Recorded information below:
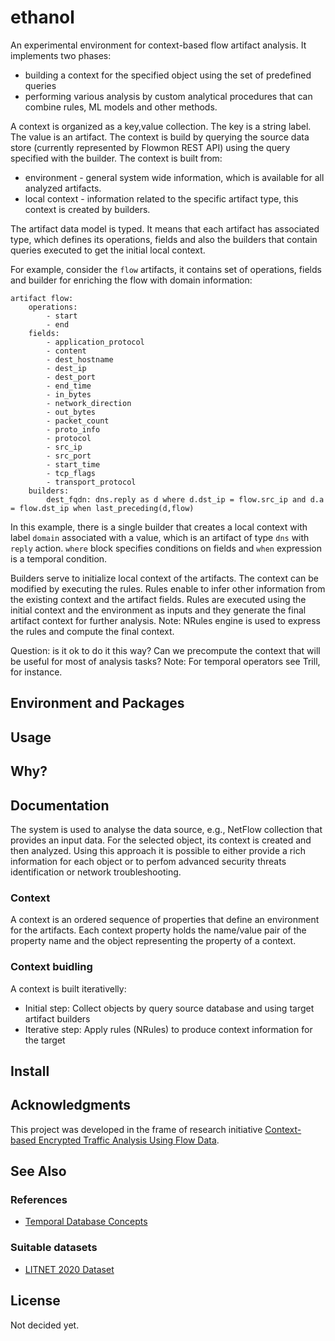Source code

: # ethanol

An experimental environment for context-based flow artifact analysis. It implements two phases:

* building a context for the specified object using the set of predefined queries
* performing various analysis by custom analytical procedures that can combine rules, ML models and other methods.

A context is organized as a key,value collection. The key is a string label. The value is an artifact. 
The context is build by querying the source data store (currently represented by Flowmon REST API)
using the query specified with the builder.
The context is built from: 

* environment -  general system wide information, which is available for all analyzed artifacts. 
* local context - information related to the specific artifact type, this context is created by builders.

The artifact data model is typed. It means that each artifact has associated type, which 
defines its operations, fields and also the builders that contain queries executed to get the initial local context. 

For example, consider the `flow` artifacts, it contains set of operations, fields and builder for enriching the flow
with domain information:

```
artifact flow:
    operations:
        - start
        - end
    fields:
        - application_protocol
        - content
        - dest_hostname
        - dest_ip
        - dest_port
        - end_time
        - in_bytes
        - network_direction
        - out_bytes
        - packet_count
        - proto_info
        - protocol
        - src_ip
        - src_port
        - start_time
        - tcp_flags
        - transport_protocol
    builders:
        dest_fqdn: dns.reply as d where d.dst_ip = flow.src_ip and d.a = flow.dst_ip when last_preceding(d,flow) 
```
In this example, there is a single builder that creates a local context with label `domain` associated 
with a value, which is an artifact of type `dns` with `reply` action. `where` block specifies conditions
on fields and `when` expression is a temporal condition. 

Builders serve to initialize local context of the artifacts. The context can be modified by executing the rules. 
Rules enable to infer other information from the existing context and the artifact fields. 
Rules are executed using the initial context and the environment as inputs and they generate the final artifact context for further analysis. 
Note: NRules engine is used to express the rules and compute the final context.

Question: is it ok to do it this way? Can we precompute the context that will be useful for most of analysis tasks?
Note: For temporal operators see Trill, for instance.

## Environment and Packages 

## Usage

## Why?

## Documentation

The system is used to analyse the data source, e.g., NetFlow collection that provides an input data. For the selected object, its context 
is created and then analyzed. Using this approach it is possible to either provide a rich information for each object or to perfom advanced
security threats identification or network troubleshooting. 


### Context

A context is an ordered sequence of properties that define an environment for the artifacts.
Each context property holds the name/value pair of the property name and the object representing the property of a context.

### Context buidling

A context is built iterativelly:

* Initial step: Collect objects by query source database and using target artifact builders
* Iterative step: Apply rules (NRules) to produce context information for the target

## Install

## Acknowledgments

This project was developed in the frame of research initiative [Context-based Encrypted Traffic Analysis Using Flow Data](https://www.fit.vut.cz/research/project/1445/.en).

## See Also

### References

* [Temporal Database Concepts](https://www.cs.uct.ac.za/mit_notes/database/htmls/chp18.html)

### Suitable datasets

* [LITNET 2020 Dataset](https://dataset.litnet.lt/index.php)


## License

Not decided yet.
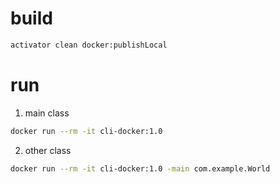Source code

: # build
```bash
activator clean docker:publishLocal
```

# run
1. main class
```bash
docker run --rm -it cli-docker:1.0 
```

2. other class
```bash
docker run --rm -it cli-docker:1.0 -main com.example.World
```
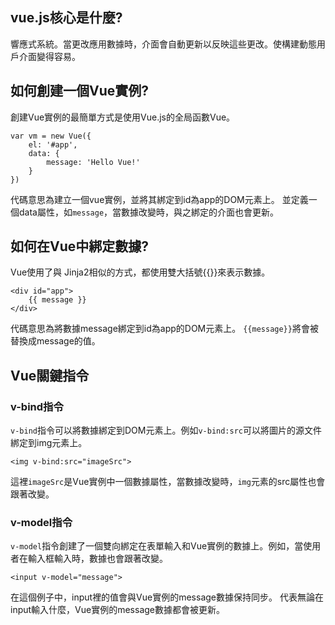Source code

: ## vue.js核心是什麼?
響應式系統。當更改應用數據時，介面會自動更新以反映這些更改。使構建動態用戶介面變得容易。

## 如何創建一個Vue實例?
創建Vue實例的最簡單方式是使用Vue.js的全局函數Vue。
```
var vm = new Vue({
    el: '#app',
    data: {
        message: 'Hello Vue!'
    }
})
```
代碼意思為建立一個vue實例，並將其綁定到id為app的DOM元素上。
並定義一個data屬性，如`message`，當數據改變時，與之綁定的介面也會更新。

## 如何在Vue中綁定數據?
Vue使用了與 Jinja2相似的方式，都使用雙大括號{{}}來表示數據。
```
<div id="app">
    {{ message }}
</div>
```
代碼意思為將數據message綁定到id為app的DOM元素上。
`{{message}}`將會被替換成message的值。

## Vue關鍵指令
### v-bind指令
`v-bind`指令可以將數據綁定到DOM元素上。例如`v-bind:src`可以將圖片的源文件綁定到img元素上。
```
<img v-bind:src="imageSrc">
```
這裡`imageSrc`是Vue實例中一個數據屬性，當數據改變時，`img`元素的src屬性也會跟著改變。

### v-model指令
`v-model`指令創建了一個雙向綁定在表單輸入和Vue實例的數據上。例如，當使用者在輸入框輸入時，數據也會跟著改變。
```
<input v-model="message">
```
在這個例子中，input裡的值會與Vue實例的message數據保持同步。
代表無論在input輸入什麼，Vue實例的message數據都會被更新。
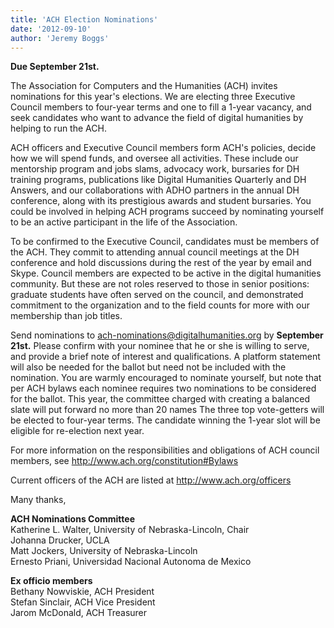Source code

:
 ```yaml
---
title: 'ACH Election Nominations'
date: '2012-09-10'
author: 'Jeremy Boggs'
---
```

**Due September 21st.**

The Association for Computers and the Humanities (ACH) invites nominations for this year's elections. We are electing three Executive Council members to four-year terms and one to fill a 1-year vacancy, and seek candidates who want to advance the field of digital humanities by helping to run the ACH.

ACH officers and Executive Council members form ACH's policies, decide how we will spend funds, and oversee all activities. These include our mentorship program and jobs slams, advocacy work, bursaries for DH training programs, publications like Digital Humanities Quarterly and DH Answers, and our collaborations with ADHO partners in the annual DH conference, along with its prestigious awards and student bursaries. You could be involved in helping ACH programs succeed by nominating yourself to be an active participant in the life of the Association.

To be confirmed to the Executive Council, candidates must be members of the ACH. They commit to attending annual council meetings at the DH conference and hold discussions during the rest of the year by email and Skype. Council members are expected to be active in the digital humanities community. But these are not roles reserved to those in senior positions: graduate students have often served on the council, and demonstrated commitment to the organization and to the field counts for more with our membership than job titles.

Send nominations to [<span class="s1">ach-nominations@digitalhumanities.org</span>](mailto:ach-nominations@digitalhumanities.org) by **September 21st.** Please confirm with your nominee that he or she is willing to serve, and provide a brief note of interest and qualifications. A platform statement will also be needed for the ballot but need not be included with the nomination. You are warmly encouraged to nominate yourself, but note that per ACH bylaws each nominee requires two nominations to be considered for the ballot. This year, the committee charged with creating a balanced slate will put forward no more than 20 names The three top vote-getters will be elected to four-year terms. The candidate winning the 1-year slot will be eligible for re-election next year.

For more information on the responsibilities and obligations of ACH council members, see <span class="s1"><http://www.ach.org/constitution#Bylaws></span>

Current officers of the ACH are listed at [<span class="s1">http://www.ach.org/officers</span>](http://www.ach.org/officers)

Many thanks,

**ACH Nominations Committee**  
Katherine L. Walter, University of Nebraska-Lincoln, Chair  
Johanna Drucker, UCLA  
Matt Jockers, University of Nebraska-Lincoln  
Ernesto Priani, Universidad Nacional Autonoma de Mexico

**Ex officio members**  
Bethany Nowviskie, ACH President  
Stefan Sinclair, ACH Vice President  
Jarom McDonald, ACH Treasurer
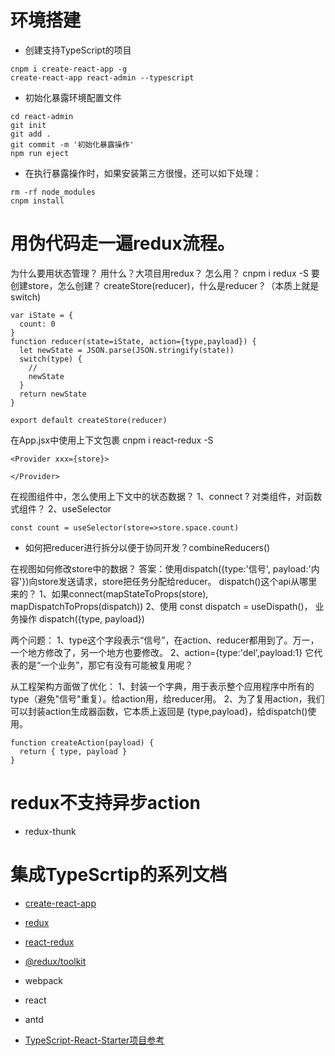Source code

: # 环境搭建

- 创建支持TypeScript的项目
```
cnpm i create-react-app -g
create-react-app react-admin --typescript
```
- 初始化暴露环境配置文件
```
cd react-admin
git init
git add .
git commit -m '初始化暴露操作'
npm run eject
```
- 在执行暴露操作时，如果安装第三方很慢，还可以如下处理：
```
rm -rf node_modules
cnpm install
```

# 用伪代码走一遍redux流程。

为什么要用状态管理？
用什么？大项目用redux？
怎么用？
cnpm i redux -S
要创建store，怎么创建？
createStore(reducer)，什么是reducer？（本质上就是switch)
```
var iState = {
  count: 0
}
function reducer(state=iState, action={type,payload}) {
  let newState = JSON.parse(JSON.stringify(state))
  switch(type) {
    //
    newState
  }
  return newState
}
```
```
export default createStore(reducer)
```
在App.jsx中使用上下文包裹
cnpm i react-redux -S
```
<Provider xxx={store}>

</Provider>
```
在视图组件中，怎么使用上下文中的状态数据？
1、connect ? 对类组件，对函数式组件？
2、useSelector
```
const count = useSelector(store=>store.space.count)
```
- 如何把reducer进行拆分以便于协同开发？combineReducers()

在视图如何修改store中的数据？
答案：使用dispatch({type:'信号', payload:'内容'})向store发送请求，store把任务分配给reducer。
dispatch()这个api从哪里来的？
1、如果connect(mapStateToProps(store), mapDispatchToProps(dispatch))
2、使用 const dispatch = useDispath()， 业务操作 dispatch({type, payload})

两个问题：
1、type这个字段表示“信号”，在action、reducer都用到了。万一，一个地方修改了，另一个地方也要修改。
2、action={type:'del',payload:1} 它代表的是“一个业务”，那它有没有可能被复用呢？

从工程架构方面做了优化：
1、封装一个字典，用于表示整个应用程序中所有的type（避免"信号"重复）。给action用，给reducer用。
2、为了复用action，我们可以封装action生成器函数，它本质上返回是 {type,payload}，给dispatch()使用。
```
function createAction(payload) {
  return { type, payload }
}
```

# redux不支持异步action

- redux-thunk


# 集成TypeScrtip的系列文档

- [create-react-app](https://www.html.cn/create-react-app/docs/adding-typescript/)
- [redux](https://redux.js.org/usage/usage-with-typescript)
- [react-redux](https://react-redux.js.org/using-react-redux/usage-with-typescript)
- [@redux/toolkit](https://redux-toolkit.js.org/usage/usage-with-typescript)
- webpack
- react
- antd

- [TypeScript-React-Starter项目参考](https://github.com/Microsoft/TypeScript-React-Starter#typescript-react-starter)
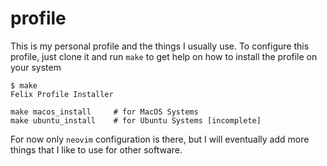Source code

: # profile

This is my personal profile and the things I usually use. To configure this profile, just clone it and run `make` to get help on how to install the profile on your system

```
$ make
Felix Profile Installer

make macos_install     # for MacOS Systems
make ubuntu_install    # for Ubuntu Systems [incomplete]
```

For now only `neovim` configuration is there, but I will eventually add more things that I like to use for other software.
End of Recorded information.
Work task >> Where a line in the records above contains the word "createStore", include it in the count; state the total and nothing more.

Reply to the task >> 2